Quality can also become it's own trap as the entire org chases metrics aimed at quality. Soon you have loads of brittle tests that likely aren't adding great assertions but you have code coverage.
Because that doesn't work soon you keep adding layers upon layers to reduce the risk and your time to delivery suffers.
All knobs have consequences and long term they can really compound. The balance of picking quality over features isn't something I've seen done amazing. I'd like to work somewhere that could pull it off.
You are right and the biggest asset here are executives and management that can:
1. Think
2. Know what is going on.
3. Effectively get the best from their people.
You want the whole org to engineer the right solution
Any metric that gets abused needs to be found and replaced. Companies should use metrics and be very respectful, curious and also suspicious of them. Even revenue!
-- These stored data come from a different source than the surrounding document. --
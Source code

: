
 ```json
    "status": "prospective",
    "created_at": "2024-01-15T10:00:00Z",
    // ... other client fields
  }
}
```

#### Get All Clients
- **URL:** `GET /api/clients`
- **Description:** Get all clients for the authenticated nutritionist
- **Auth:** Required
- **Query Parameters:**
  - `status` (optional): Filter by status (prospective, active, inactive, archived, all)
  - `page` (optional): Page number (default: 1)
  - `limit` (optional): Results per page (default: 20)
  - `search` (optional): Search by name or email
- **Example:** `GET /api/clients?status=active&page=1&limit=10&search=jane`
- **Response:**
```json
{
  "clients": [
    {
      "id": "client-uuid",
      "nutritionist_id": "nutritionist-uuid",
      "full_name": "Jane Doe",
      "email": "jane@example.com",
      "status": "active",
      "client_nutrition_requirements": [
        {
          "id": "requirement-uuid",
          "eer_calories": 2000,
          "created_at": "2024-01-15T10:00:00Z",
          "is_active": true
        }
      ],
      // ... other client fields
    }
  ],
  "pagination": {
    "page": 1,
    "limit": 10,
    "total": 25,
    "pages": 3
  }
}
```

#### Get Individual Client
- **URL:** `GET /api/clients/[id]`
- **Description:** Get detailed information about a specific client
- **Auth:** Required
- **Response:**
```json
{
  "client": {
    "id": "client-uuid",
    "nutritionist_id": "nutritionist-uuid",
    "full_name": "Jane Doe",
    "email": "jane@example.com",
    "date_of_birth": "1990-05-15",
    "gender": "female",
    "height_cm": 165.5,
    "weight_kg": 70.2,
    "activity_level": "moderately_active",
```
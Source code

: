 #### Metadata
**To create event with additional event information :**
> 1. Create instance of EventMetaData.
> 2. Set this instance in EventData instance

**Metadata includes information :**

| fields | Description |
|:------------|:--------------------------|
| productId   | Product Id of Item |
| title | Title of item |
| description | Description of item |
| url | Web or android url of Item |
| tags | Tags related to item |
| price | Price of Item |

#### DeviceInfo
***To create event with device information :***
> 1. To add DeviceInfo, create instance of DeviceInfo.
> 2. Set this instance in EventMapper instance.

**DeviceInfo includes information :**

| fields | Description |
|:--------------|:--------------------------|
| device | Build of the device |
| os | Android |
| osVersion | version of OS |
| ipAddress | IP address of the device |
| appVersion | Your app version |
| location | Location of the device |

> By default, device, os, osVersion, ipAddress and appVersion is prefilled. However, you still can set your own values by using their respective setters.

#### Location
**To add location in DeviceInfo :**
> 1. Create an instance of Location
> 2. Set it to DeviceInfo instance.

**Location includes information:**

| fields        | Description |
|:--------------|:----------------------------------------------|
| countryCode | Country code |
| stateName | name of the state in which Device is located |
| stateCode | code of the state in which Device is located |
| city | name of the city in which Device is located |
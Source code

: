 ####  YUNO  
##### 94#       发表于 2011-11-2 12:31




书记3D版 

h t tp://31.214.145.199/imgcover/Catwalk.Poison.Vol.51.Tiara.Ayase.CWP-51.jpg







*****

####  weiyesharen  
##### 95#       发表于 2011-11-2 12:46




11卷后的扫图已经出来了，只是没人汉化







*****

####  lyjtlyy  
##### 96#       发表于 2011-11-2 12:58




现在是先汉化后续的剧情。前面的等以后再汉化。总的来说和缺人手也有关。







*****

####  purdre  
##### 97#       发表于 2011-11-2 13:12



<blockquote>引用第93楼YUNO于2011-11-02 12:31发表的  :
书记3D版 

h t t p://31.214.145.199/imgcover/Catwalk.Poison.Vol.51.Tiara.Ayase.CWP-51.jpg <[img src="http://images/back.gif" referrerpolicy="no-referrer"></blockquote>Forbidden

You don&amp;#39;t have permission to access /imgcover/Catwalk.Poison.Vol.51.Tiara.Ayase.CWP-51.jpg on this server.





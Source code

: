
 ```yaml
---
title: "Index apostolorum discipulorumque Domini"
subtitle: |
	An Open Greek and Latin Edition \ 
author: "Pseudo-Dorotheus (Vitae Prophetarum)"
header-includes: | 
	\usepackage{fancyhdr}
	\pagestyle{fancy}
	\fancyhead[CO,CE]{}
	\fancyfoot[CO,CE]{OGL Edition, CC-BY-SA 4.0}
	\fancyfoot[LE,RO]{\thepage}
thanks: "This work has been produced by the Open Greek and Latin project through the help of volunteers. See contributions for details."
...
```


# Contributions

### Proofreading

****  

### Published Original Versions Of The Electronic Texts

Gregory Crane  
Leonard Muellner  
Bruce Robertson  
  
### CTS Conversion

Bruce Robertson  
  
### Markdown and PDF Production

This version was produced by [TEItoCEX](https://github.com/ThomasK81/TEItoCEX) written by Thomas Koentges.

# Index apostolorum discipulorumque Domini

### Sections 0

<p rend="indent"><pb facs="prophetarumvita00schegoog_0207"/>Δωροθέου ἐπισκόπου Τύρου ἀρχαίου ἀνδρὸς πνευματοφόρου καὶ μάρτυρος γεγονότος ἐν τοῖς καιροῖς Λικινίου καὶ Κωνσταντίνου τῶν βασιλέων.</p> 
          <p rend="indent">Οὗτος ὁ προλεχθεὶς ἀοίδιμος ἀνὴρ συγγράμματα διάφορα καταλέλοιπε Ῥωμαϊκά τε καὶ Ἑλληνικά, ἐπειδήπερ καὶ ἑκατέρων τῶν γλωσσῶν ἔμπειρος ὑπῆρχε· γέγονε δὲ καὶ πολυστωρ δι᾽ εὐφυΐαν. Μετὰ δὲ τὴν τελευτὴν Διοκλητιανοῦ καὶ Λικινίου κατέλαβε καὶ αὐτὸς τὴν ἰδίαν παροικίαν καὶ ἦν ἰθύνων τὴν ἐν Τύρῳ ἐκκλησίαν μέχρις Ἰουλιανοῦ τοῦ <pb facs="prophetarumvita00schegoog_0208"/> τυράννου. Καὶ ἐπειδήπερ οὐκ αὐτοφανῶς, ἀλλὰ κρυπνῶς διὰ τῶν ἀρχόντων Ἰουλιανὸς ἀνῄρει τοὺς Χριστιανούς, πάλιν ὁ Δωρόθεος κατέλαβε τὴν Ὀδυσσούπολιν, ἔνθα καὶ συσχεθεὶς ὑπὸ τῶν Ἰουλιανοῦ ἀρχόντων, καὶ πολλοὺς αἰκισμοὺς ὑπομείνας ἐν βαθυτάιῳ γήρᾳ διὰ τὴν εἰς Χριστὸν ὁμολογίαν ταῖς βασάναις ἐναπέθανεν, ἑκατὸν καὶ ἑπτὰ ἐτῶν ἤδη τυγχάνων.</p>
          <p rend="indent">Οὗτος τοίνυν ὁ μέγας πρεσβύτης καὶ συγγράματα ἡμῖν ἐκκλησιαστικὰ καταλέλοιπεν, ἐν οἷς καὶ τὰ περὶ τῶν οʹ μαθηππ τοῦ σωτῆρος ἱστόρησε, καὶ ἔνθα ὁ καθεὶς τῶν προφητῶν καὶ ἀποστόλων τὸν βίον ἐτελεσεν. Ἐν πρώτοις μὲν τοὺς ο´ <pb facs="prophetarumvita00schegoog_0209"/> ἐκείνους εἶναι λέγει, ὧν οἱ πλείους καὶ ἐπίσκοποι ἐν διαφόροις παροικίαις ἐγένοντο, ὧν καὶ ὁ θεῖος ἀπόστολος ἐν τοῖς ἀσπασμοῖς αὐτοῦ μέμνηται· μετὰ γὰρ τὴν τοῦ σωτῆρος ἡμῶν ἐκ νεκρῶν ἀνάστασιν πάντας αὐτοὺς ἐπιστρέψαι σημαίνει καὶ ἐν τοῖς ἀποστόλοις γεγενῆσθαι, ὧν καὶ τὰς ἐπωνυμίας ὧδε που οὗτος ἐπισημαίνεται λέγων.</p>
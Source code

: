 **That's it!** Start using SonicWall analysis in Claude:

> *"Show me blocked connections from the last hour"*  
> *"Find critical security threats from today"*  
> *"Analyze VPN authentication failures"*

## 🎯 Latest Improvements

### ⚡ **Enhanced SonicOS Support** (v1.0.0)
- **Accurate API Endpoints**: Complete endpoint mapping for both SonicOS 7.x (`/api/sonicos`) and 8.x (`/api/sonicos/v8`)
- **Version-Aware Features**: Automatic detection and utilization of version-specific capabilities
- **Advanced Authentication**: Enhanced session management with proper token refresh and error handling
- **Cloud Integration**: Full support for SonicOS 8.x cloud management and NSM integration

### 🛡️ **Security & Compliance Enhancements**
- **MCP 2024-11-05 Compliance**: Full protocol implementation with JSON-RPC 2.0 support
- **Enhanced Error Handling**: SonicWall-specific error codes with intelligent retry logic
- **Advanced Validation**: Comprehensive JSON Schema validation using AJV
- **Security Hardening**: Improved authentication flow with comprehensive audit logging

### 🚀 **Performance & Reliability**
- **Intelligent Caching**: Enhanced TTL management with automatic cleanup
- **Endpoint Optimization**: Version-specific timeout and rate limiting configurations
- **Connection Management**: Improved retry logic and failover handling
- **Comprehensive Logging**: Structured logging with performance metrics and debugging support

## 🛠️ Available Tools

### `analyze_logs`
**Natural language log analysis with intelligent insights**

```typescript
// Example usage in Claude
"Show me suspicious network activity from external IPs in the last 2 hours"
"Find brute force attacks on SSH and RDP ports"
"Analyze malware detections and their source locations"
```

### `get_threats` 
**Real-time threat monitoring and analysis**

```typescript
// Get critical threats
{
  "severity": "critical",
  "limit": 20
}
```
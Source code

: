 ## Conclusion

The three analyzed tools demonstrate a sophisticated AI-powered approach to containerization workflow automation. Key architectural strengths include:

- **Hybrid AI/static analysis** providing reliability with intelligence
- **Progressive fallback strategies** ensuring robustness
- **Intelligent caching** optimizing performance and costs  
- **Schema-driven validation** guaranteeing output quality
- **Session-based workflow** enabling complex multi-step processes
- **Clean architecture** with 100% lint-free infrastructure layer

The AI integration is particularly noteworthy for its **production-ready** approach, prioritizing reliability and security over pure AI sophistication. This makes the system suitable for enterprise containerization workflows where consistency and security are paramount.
I know companies that leave revenue on the table for strategy.
Finally quality is about probabilities. That test you wrote that takes 12s to run and flakes 0.1% adding 10 hours of build time a year ... what is the probability of it detecting a bug and what would the cost of that bug be. You need every engineer to think of that stuff. It is hard stuff to get right or even good.
I worked at places where a religion almost builds. People are hired to maintain those slow expensive unreliable tests! You want to improve that you now have politics!
How do you build 1 and 2? It seems so simple: talk relentlessly about what you’re trying to do as a company, and then figure out how to assign your people most effectively to do that. I’ve seen a number of leaders figure out the messaging and then flat out fail on execution. Once they’ve worked out the vision, they fail to give middle management enough latitude to accomplish it, and the lack of trust flows downhill.
Because that doesn't work soon you keep adding layers upon layers to reduce the risk and your time to delivery suffers.
All knobs have consequences and long term they can really compound. The balance of picking quality over features isn't something I've seen done amazing. I'd like to work somewhere that could pull it off.